Plain-text document sources:
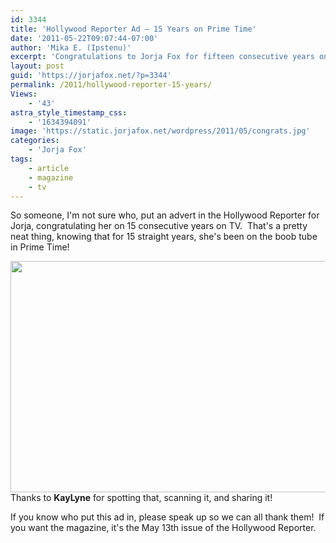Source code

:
 ```yaml
---
id: 3344
title: 'Hollywood Reporter Ad — 15 Years on Prime Time'
date: '2011-05-22T09:07:44-07:00'
author: 'Mika E. (Ipstenu)'
excerpt: 'Congratulations to Jorja Fox for fifteen consecutive years on network prime time.'
layout: post
guid: 'https://jorjafox.net/?p=3344'
permalink: /2011/hollywood-reporter-15-years/
Views:
    - '43'
astra_style_timestamp_css:
    - '1634394091'
image: 'https://static.jorjafox.net/wordpress/2011/05/congrats.jpg'
categories:
    - 'Jorja Fox'
tags:
    - article
    - magazine
    - tv
---
```


So someone, I'm not sure who, put an advert in the Hollywood Reporter for Jorja, congratulating her on 15 consecutive years on TV.  That's a pretty neat thing, knowing that for 15 straight years, she's been on the boob tube in Prime Time!

<a href="https://jorjafox.net/gallery/media/print/hollywood-reporter/thr-20110513.jpg"><img class="aligncenter" title="Congratulations for 15 years in Prime Time" src="https://jorjafox.net/gallery/cache/media/print/hollywood-reporter/thr-20110513_595.jpg" alt="" width="575" height="370" /></a>Thanks to **KayLyne** for spotting that, scanning it, and sharing it!

If you know who put this ad in, please speak up so we can all thank them!  If you want the magazine, it's the May 13th issue of the Hollywood Reporter.
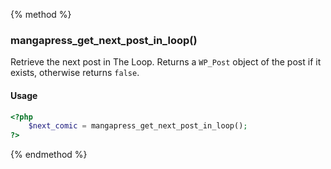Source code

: {% method %}
### mangapress_get_next_post_in_loop()

Retrieve the next post in The Loop. Returns a `WP_Post` object of the post if it exists, otherwise returns `false`.

#### Usage
```php
<?php
    $next_comic = mangapress_get_next_post_in_loop();
?>
```

{% endmethod %}


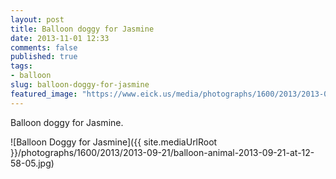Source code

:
 ```yaml
---
layout: post
title: Balloon doggy for Jasmine
date: 2013-11-01 12:33
comments: false
published: true
tags:
- balloon
slug: balloon-doggy-for-jasmine
featured_image: "https://www.eick.us/media/photographs/1600/2013/2013-09-21/balloon-animal-2013-09-21-at-12-58-05.jpg"
---
```

Balloon doggy for Jasmine.

![Balloon Doggy for Jasmine]({{ site.mediaUrlRoot }}/photographs/1600/2013/2013-09-21/balloon-animal-2013-09-21-at-12-58-05.jpg)
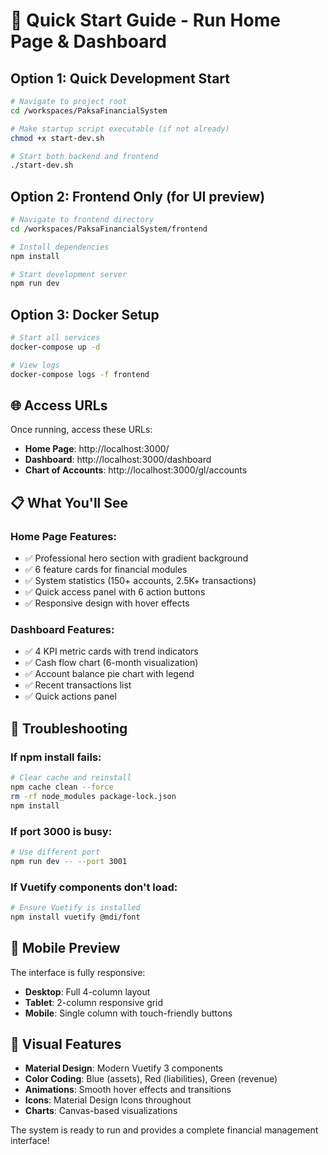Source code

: # 🚀 Quick Start Guide - Run Home Page & Dashboard

## Option 1: Quick Development Start

```bash
# Navigate to project root
cd /workspaces/PaksaFinancialSystem

# Make startup script executable (if not already)
chmod +x start-dev.sh

# Start both backend and frontend
./start-dev.sh
```

## Option 2: Frontend Only (for UI preview)

```bash
# Navigate to frontend directory
cd /workspaces/PaksaFinancialSystem/frontend

# Install dependencies
npm install

# Start development server
npm run dev
```

## Option 3: Docker Setup

```bash
# Start all services
docker-compose up -d

# View logs
docker-compose logs -f frontend
```

## 🌐 Access URLs

Once running, access these URLs:

- **Home Page**: http://localhost:3000/
- **Dashboard**: http://localhost:3000/dashboard
- **Chart of Accounts**: http://localhost:3000/gl/accounts

## 📋 What You'll See

### Home Page Features:
- ✅ Professional hero section with gradient background
- ✅ 6 feature cards for financial modules
- ✅ System statistics (150+ accounts, 2.5K+ transactions)
- ✅ Quick access panel with 6 action buttons
- ✅ Responsive design with hover effects

### Dashboard Features:
- ✅ 4 KPI metric cards with trend indicators
- ✅ Cash flow chart (6-month visualization)
- ✅ Account balance pie chart with legend
- ✅ Recent transactions list
- ✅ Quick actions panel

## 🔧 Troubleshooting

### If npm install fails:
```bash
# Clear cache and reinstall
npm cache clean --force
rm -rf node_modules package-lock.json
npm install
```

### If port 3000 is busy:
```bash
# Use different port
npm run dev -- --port 3001
```

### If Vuetify components don't load:
```bash
# Ensure Vuetify is installed
npm install vuetify @mdi/font
```

## 📱 Mobile Preview

The interface is fully responsive:
- **Desktop**: Full 4-column layout
- **Tablet**: 2-column responsive grid
- **Mobile**: Single column with touch-friendly buttons

## 🎨 Visual Features

- **Material Design**: Modern Vuetify 3 components
- **Color Coding**: Blue (assets), Red (liabilities), Green (revenue)
- **Animations**: Smooth hover effects and transitions
- **Icons**: Material Design Icons throughout
- **Charts**: Canvas-based visualizations

The system is ready to run and provides a complete financial management interface!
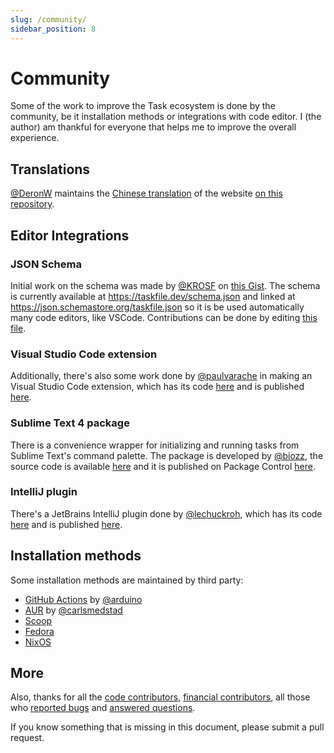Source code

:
 ```yaml
---
slug: /community/
sidebar_position: 8
---
```


# Community

Some of the work to improve the Task ecosystem is done by the community, be
it installation methods or integrations with code editor. I (the author) am
thankful for everyone that helps me to improve the overall experience.

## Translations

[@DeronW](https://github.com/DeronW) maintains  the
[Chinese translation](https://task-zh.readthedocs.io/zh_CN/latest/) of the
website [on this repository](https://github.com/DeronW/task).

## Editor Integrations

### JSON Schema

Initial work on the schema was made by [@KROSF](https://github.com/KROSF)
on [this Gist](https://gist.github.com/KROSF/c5435acf590acd632f71bb720f685895).
The schema is currently available at
https://taskfile.dev/schema.json and linked at https://json.schemastore.org/taskfile.json
so it is be used automatically many code editors, like VSCode.
Contributions can be done by editing [this file](https://github.com/go-task/task/blob/master/docs/static/schema.json).

### Visual Studio Code extension

Additionally, there's also some work done by
[@paulvarache](https://github.com/paulvarache) in making an Visual Studio Code
extension, which has its code [here](https://github.com/paulvarache/vscode-taskfile)
and is published [here](https://marketplace.visualstudio.com/items?itemName=paulvarache.vscode-taskfile).

### Sublime Text 4 package

There is a convenience wrapper for initializing and running tasks from Sublime Text's command palette. The package is
developed by [@biozz](https://github.com/biozz), the source code is available [here](https://github.com/biozz/sublime-taskfile)
and it is published on Package Control [here](https://packagecontrol.io/packages/Taskfile).

### IntelliJ plugin

There's a JetBrains IntelliJ plugin done by
[@lechuckroh](https://github.com/lechuckroh), which has its code [here](https://github.com/lechuckroh/task-intellij-plugin)
and is published [here](https://plugins.jetbrains.com/plugin/17058-taskfile).

## Installation methods

Some installation methods are maintained by third party:

- [GitHub Actions](https://github.com/arduino/setup-task)
  by [@arduino](https://github.com/arduino)
- [AUR](https://aur.archlinux.org/packages/go-task-bin)
  by [@carlsmedstad](https://github.com/carlsmedstad)
- [Scoop](https://github.com/lukesampson/scoop-extras/blob/master/bucket/task.json)
- [Fedora](https://packages.fedoraproject.org/pkgs/golang-github-task/go-task/)
- [NixOS](https://github.com/NixOS/nixpkgs/blob/master/pkgs/development/tools/go-task/default.nix)

## More

Also, thanks for all the [code contributors](https://github.com/go-task/task/graphs/contributors),
[financial contributors](https://opencollective.com/task), all those who
[reported bugs](https://github.com/go-task/task/issues?q=is%3Aissue) and
[answered questions](https://github.com/go-task/task/discussions).

If you know something that is missing in this document, please submit a
pull request.
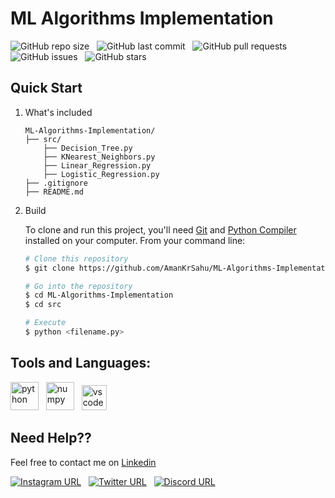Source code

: # ML Algorithms Implementation

![GitHub repo size](https://img.shields.io/github/repo-size/AmanKrSahu/ML-Algorithms-Implementation?logo=github&style=for-the-badge) &nbsp; ![GitHub last commit](https://img.shields.io/github/last-commit/AmanKrSahu/ML-Algorithms-Implementation?style=for-the-badge&logo=git) &nbsp; ![GitHub pull requests](https://img.shields.io/github/issues-pr/AmanKrSahu/ML-Algorithms-Implementation?style=for-the-badge) &nbsp; ![GitHub issues](https://img.shields.io/github/issues/AmanKrSahu/ML-Algorithms-Implementation?style=for-the-badge) &nbsp; ![GitHub stars](https://img.shields.io/github/stars/AmanKrSahu/ML-Algorithms-Implementation?style=for-the-badge)  
## Quick Start

1. What's included

    ```
    ML-Algorithms-Implementation/
    ├── src/
        ├── Decision_Tree.py
        ├── KNearest_Neighbors.py
        ├── Linear_Regression.py
        ├── Logistic_Regression.py
    ├── .gitignore
    ├── README.md
    ```

2. Build

    To clone and run this project, you'll need [Git](https://git-scm.com/) and [Python Compiler](https://www.python.org/) installed on your computer. From your command line:

    ```bash
    # Clone this repository
    $ git clone https://github.com/AmanKrSahu/ML-Algorithms-Implementation.git

    # Go into the repository
    $ cd ML-Algorithms-Implementation
    $ cd src

    # Execute
    $ python <filename.py>
    ```

## Tools and Languages:


<img src="https://cdn.jsdelivr.net/gh/devicons/devicon/icons/python/python-original.svg" alt="python" height="45" width="45"/> &nbsp; <img src="https://cdn.jsdelivr.net/gh/devicons/devicon/icons/numpy/numpy-original.svg" alt="numpy" height="45" width="45"/> &nbsp; <img src="https://cdn.jsdelivr.net/gh/devicons/devicon/icons/vscode/vscode-original.svg" alt="vscode" height="40" width="40"/>     

## Need Help??

Feel free to contact me on [Linkedin](https://www.linkedin.com/in/aman-kumar-sahu-88773123a/)

[![Instagram URL](https://img.shields.io/badge/Instagram-E4405F?style=for-the-badge&logo=instagram&logoColor=white)](https://www.instagram.com/itz.amansahu/) &nbsp; [![Twitter URL](https://img.shields.io/badge/Twitter-1DA1F2?style=for-the-badge&logo=twitter&logoColor=white)](https://twitter.com/itzamansahu) &nbsp; [![Discord URL](https://img.shields.io/badge/Discord-7289DA?style=for-the-badge&logo=discord&logoColor=white)](discordapp.com/users/539751578866024479)
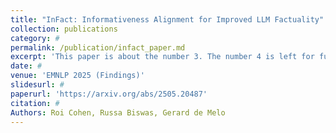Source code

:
 ```yaml
---
title: "InFact: Informativeness Alignment for Improved LLM Factuality"
collection: publications
category: #
permalink: /publication/infact_paper.md
excerpt: 'This paper is about the number 3. The number 4 is left for future work.'
date: #
venue: 'EMNLP 2025 (Findings)'
slidesurl: #
paperurl: 'https://arxiv.org/abs/2505.20487'
citation: #
Authors: Roi Cohen, Russa Biswas, Gerard de Melo
---
```


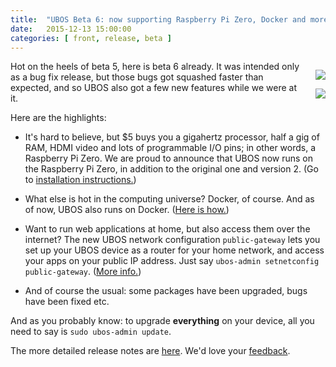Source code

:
 ```yaml
---
title:  "UBOS Beta 6: now supporting Raspberry Pi Zero, Docker and more"
date:   2015-12-13 15:00:00
categories: [ front, release, beta ]
---
```


<div style="float: right; margin: 0 0 10px 20px">
 <p><a href="https://www.raspberrypi.org/"><img src="/images/rpi-zero.jpg"></a></p>
 <p><a href="https://hub.docker.com/r/ubos/ubos-yellow/"><img src="/images/docker.png"></a></p>
</div>

Hot on the heels of beta 5, here is beta 6 already. It was intended only as a bug fix
release, but those bugs got squashed faster than expected, and so UBOS also got a few new
features while we were at it.

Here are the highlights:

* It's hard to believe, but $5 buys you a gigahertz processor, half a gig of RAM, HDMI video
  and lots of programmable I/O pins; in other words, a Raspberry Pi Zero. We are proud to
  announce that UBOS now runs on the Raspberry Pi Zero, in addition to the original one
  and version 2. (Go to <a href="/docs/users/installation/raspberrypi.html">installation
  instructions.</a>)

* What else is hot in the computing universe? Docker, of course. And as of now, UBOS
  also runs on Docker. (<a href="/docs/users/installation/x86_docker.html">Here is how.</a>)

* Want to run web applications at home, but also access them over the internet? The new
  UBOS network configuration ``public-gateway`` lets you set up your UBOS device as a router
  for your home network, and access your apps on your public IP address. Just say
  ``ubos-admin setnetconfig public-gateway``.
  (<a href="/docs/users/networking.html">More info.</a>)

* And of course the usual: some packages have been upgraded, bugs have been fixed etc.

And as you probably know: to upgrade <b>everything</b> on your device, all you need to say is
``sudo ubos-admin update``.

The more detailed release notes are <a href="/docs/releases/beta6/release-notes/">here</a>.
We'd love your <a href="/community/">feedback</a>.
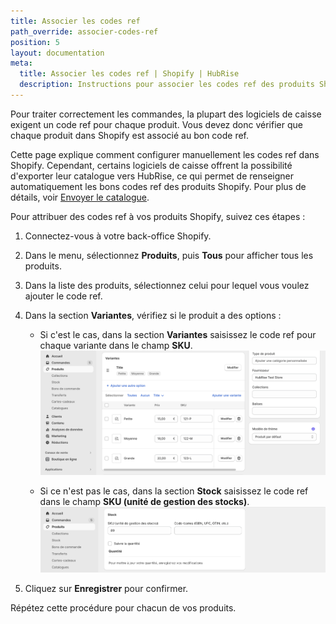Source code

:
 ```yaml
---
title: Associer les codes ref
path_override: associer-codes-ref
position: 5
layout: documentation
meta:
  title: Associer les codes ref | Shopify | HubRise
  description: Instructions pour associer les codes ref des produits Shopify à d'autres apps après avoir connecté le logiciel de caisse à HubRise. Connectez les apps et synchronisez vos données.
---
```


Pour traiter correctement les commandes, la plupart des logiciels de caisse exigent un code ref pour chaque produit. Vous devez donc vérifier que chaque produit dans Shopify est associé au bon code ref.

Cette page explique comment configurer manuellement les codes ref dans Shopify. Cependant, certains logiciels de caisse offrent la possibilité d'exporter leur catalogue vers HubRise, ce qui permet de renseigner automatiquement les bons codes ref des produits Shopify. Pour plus de détails, voir [Envoyer le catalogue](/apps/shopify/push-catalog).

Pour attribuer des codes ref à vos produits Shopify, suivez ces étapes :

1. Connectez-vous à votre back-office Shopify.

2. Dans le menu, sélectionnez **Produits**, puis **Tous** pour afficher tous les produits.

3. Dans la liste des produits, sélectionnez celui pour lequel vous voulez ajouter le code ref.

4. Dans la section **Variantes**, vérifiez si le produit a des options :

   - Si c'est le cas, dans la section **Variantes** saisissez le code ref pour chaque variante dans le champ **SKU**.
     ![Saisie de codes ref pour un produit Shopify avec options](./images/006-shopify-map-ref-codes-multi-sku.png)

   - Si ce n'est pas le cas, dans la section **Stock** saisissez le code ref dans le champ **SKU (unité de gestion des stocks)**.
     ![Saisie du code ref dans le champ SKU pour un produit Shopify](./images/007-shopify-map-ref-codes-single-sku.png)

5. Cliquez sur **Enregistrer** pour confirmer.

Répétez cette procédure pour chacun de vos produits.
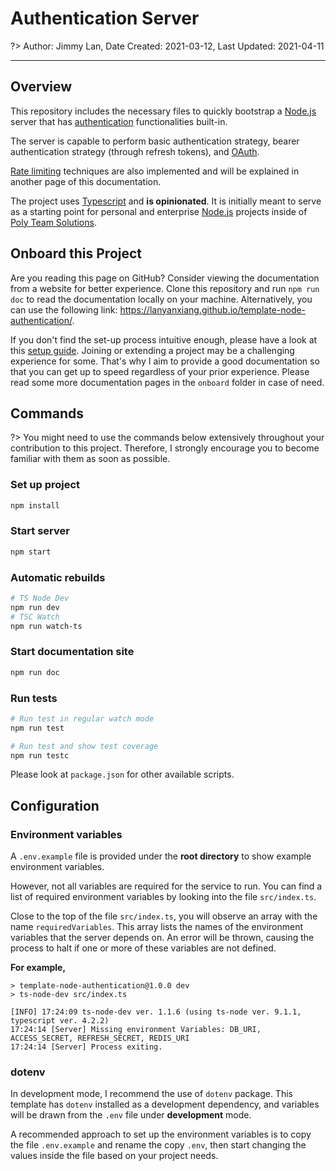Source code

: # Authentication Server

?> Author: Jimmy Lan, Date Created: 2021-03-12, Last Updated: 2021-04-11

---

## Overview

This repository includes the necessary files to quickly bootstrap a [Node.js](https://nodejs.org/en/) server that has [authentication](https://en.wikipedia.org/wiki/Authentication) functionalities built-in.

The server is capable to perform basic authentication strategy, bearer authentication strategy (through refresh tokens), and [OAuth](https://oauth.net/2/).

[Rate limiting](https://en.wikipedia.org/wiki/Rate_limiting) techniques are also implemented and will be explained in another page of this documentation.

The project uses [Typescript](https://www.typescriptlang.org/) and **is opinionated**.
It is initially meant to serve as a starting point for personal and enterprise [Node.js](https://nodejs.org/en/) projects inside of [Poly Team Solutions](https://github.com/Poly-Team).

## Onboard this Project

Are you reading this page on GitHub? Consider viewing the documentation from a website for better experience.
Clone this repository and run ```npm run doc``` to read the documentation locally on your machine.
Alternatively, you can use the following link: https://lanyanxiang.github.io/template-node-authentication/.

If you don't find the set-up process intuitive enough, please have a look at this [setup guide](./onboard/setup.md).
Joining or extending a project may be a challenging experience for some.
That's why I aim to provide a good documentation so that you can get up to speed regardless of your prior experience.
Please read some more documentation pages in the `onboard` folder in case of need.

## Commands

?> You might need to use the commands below extensively throughout your contribution to this project.
Therefore, I strongly encourage you to become familiar with them as soon as possible.

### Set up project

```bash 
npm install
```

### Start server

```bash
npm start
```

### Automatic rebuilds

```bash
# TS Node Dev
npm run dev
# TSC Watch
npm run watch-ts
```

### Start documentation site
```bash
npm run doc
```

### Run tests
```bash
# Run test in regular watch mode
npm run test

# Run test and show test coverage
npm run testc
```

Please look at `package.json` for other available scripts.

## Configuration

### Environment variables

A `.env.example` file is provided under the **root directory** to show example environment variables.

However, not all variables are required for the service to run.
You can find a list of required environment variables by looking into the file `src/index.ts`.

Close to the top of the file `src/index.ts`, you will observe an array with the name `requiredVariables`.
This array lists the names of the environment variables that the server depends on.
An error will be thrown, causing the process to halt if one or more of these variables are not defined.

**For example,**

```
> template-node-authentication@1.0.0 dev
> ts-node-dev src/index.ts

[INFO] 17:24:09 ts-node-dev ver. 1.1.6 (using ts-node ver. 9.1.1, typescript ver. 4.2.2)
17:24:14 [Server] Missing environment Variables: DB_URI, ACCESS_SECRET, REFRESH_SECRET, REDIS_URI
17:24:14 [Server] Process exiting.
```

### dotenv

In development mode, I recommend the use of `dotenv` package.
This template has `dotenv` installed as a development dependency, and variables will be drawn from the `.env` file under **development** mode.

A recommended approach to set up the environment variables is to copy the file `.env.example` and rename the copy `.env`, then start changing the values inside the file based on your project needs.
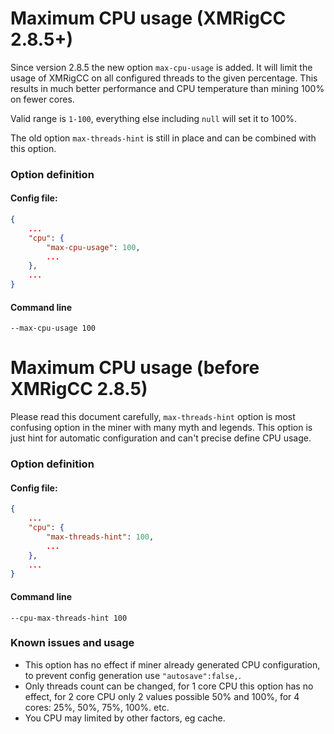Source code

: # Maximum CPU usage (XMRigCC 2.8.5+)

Since version 2.8.5 the new option `max-cpu-usage` is added. 
It will limit the usage of XMRigCC on all configured threads to the given percentage.
This results in much better performance and CPU temperature than mining 100% on fewer cores.

Valid range is `1-100`, everything else including `null` will set it to 100%.

The old option `max-threads-hint` is still in place and can be combined with this option.

### Option definition
#### Config file:
```json
{
    ...
    "cpu": {
        "max-cpu-usage": 100,
        ...
    },
    ...
}
```

#### Command line
`--max-cpu-usage 100`


# Maximum CPU usage (before XMRigCC 2.8.5)

Please read this document carefully, `max-threads-hint` option is most confusing option in the miner with many myth and legends.
This option is just hint for automatic configuration and can't precise define CPU usage.

### Option definition
#### Config file:
```json
{
    ...
    "cpu": {
        "max-threads-hint": 100,
        ...
    },
    ...
}
```

#### Command line
`--cpu-max-threads-hint 100`

### Known issues and usage

* This option has no effect if miner already generated CPU configuration, to prevent config generation use `"autosave":false,`.
* Only threads count can be changed, for 1 core CPU this option has no effect, for 2 core CPU only 2 values possible 50% and 100%, for 4 cores: 25%, 50%, 75%, 100%. etc. 
* You CPU may limited by other factors, eg cache.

### Task statement
Copy all lines from the entries that contain the word "saisissez".

### Task response
   - Si c'est le cas, dans la section **Variantes** saisissez le code ref pour chaque variante dans le champ **SKU**.
   - Si ce n'est pas le cas, dans la section **Stock** saisissez le code ref dans le champ **SKU (unité de gestion des stocks)**.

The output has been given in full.